Chinese Football Lottery provided a "Triple Winning" game. The rule of winning was simple: first select any three of the games. Then for each selected game, bet on one of the three possible results -- namely W for win, T for tie, and L for lose. There was an odd assigned to each result. The winner's odd would be the product of the three odds times 65%.
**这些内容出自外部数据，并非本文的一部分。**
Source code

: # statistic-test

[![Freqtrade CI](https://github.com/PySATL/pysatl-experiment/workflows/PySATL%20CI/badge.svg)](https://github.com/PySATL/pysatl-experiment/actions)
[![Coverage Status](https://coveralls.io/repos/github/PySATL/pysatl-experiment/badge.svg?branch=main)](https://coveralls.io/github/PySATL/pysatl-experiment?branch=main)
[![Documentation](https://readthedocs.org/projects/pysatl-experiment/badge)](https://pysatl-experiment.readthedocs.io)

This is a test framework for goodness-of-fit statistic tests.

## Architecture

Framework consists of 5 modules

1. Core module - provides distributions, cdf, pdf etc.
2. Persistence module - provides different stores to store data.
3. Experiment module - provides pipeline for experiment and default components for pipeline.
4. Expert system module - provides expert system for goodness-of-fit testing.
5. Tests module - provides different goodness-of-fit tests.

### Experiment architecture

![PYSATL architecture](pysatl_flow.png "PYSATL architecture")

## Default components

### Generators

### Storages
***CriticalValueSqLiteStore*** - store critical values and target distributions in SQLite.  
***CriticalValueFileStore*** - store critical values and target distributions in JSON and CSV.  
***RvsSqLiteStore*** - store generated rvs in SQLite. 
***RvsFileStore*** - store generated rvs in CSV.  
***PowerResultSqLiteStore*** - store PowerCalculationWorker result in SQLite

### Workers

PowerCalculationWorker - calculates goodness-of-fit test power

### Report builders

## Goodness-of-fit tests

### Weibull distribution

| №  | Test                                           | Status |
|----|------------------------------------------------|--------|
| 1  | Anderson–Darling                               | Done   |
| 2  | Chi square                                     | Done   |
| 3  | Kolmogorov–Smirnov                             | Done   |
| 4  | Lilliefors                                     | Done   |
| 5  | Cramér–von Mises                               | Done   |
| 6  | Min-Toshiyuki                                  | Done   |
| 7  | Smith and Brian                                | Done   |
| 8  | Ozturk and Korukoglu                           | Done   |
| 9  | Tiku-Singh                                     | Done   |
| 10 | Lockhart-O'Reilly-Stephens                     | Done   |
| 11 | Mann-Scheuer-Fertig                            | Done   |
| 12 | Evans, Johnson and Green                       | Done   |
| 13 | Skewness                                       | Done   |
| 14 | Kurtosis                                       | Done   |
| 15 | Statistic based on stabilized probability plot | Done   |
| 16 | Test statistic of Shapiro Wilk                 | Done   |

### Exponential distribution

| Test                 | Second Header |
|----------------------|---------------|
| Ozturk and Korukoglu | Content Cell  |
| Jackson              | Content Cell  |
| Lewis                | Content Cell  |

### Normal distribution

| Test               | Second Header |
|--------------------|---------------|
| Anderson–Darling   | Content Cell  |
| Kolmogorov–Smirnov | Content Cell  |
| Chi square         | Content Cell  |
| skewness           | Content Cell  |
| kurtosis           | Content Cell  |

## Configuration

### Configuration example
For example, 3 games' odds are given as the following:

 W    T    L
1.1  2.5  1.7
1.2  3.1  1.6
4.1  1.2  1.1

To obtain the maximum profit, one must buy W for the 3rd game, T for the 2nd game, and T for the 1st game. If each bet takes 2 yuans, then the maximum profit would be (4.1×3.1×2.5×65%−1)×2=39.31 yuans (accurate up to 2 decimal places).

Input Specification:

Each input file contains one test case. Each case contains the betting information of 3 games. Each game occupies a line with three distinct odds corresponding to W, T and L.

Output Specification:

For each test case, print in one line the best bet of each game, and the maximum profit accurate up to 2 decimal places. The characters and the number must be separated by one space.

Sample Input:

1.1 2.5 1.7
1.2 3.1 1.6
4.1 1.2 1.1

Sample Output:

T T W 39.31

2. 題意

題目一大段的，其實就是找出三個數中的最大值，最大值對應的輸贏情況需要輸出出來，三組資料的最大值需要相乘後代入題目給的公式即可。

3. 思路——簡單模擬

三組資料，每組資料三個數，需要找出三個數中的最大值，if條件句判斷其中一個數均大於或等於其餘兩個數即為最大值。三組數的最大值找到並輸出最大值對應的輸贏情況，並將三個最大值相乘後的值代入公式即可。

4. 程式碼

#include <iostream>

using namespace std;
    
int main()
{
    double sum = 1;
    double x, y, z;
    string s = "";
    for (int i = 0; i < 3; ++i)
    {
        cin >> x >> y >> z;
        // 判斷三個數中的最大值，最大值與sum相乘，並輸出最大值對應的情況 
        if (x >= y && x >= z) sum *= x, s += "W ";
        else if (y >= x && y >= z) sum *= y, s += "T ";
        else sum *= z, s += "L ";
    }
    cout << s;
    // 根據題目所給公式計算即可 
    printf("%.2lf", (sum * 0.65 - 1) * 2);
    return 0;
}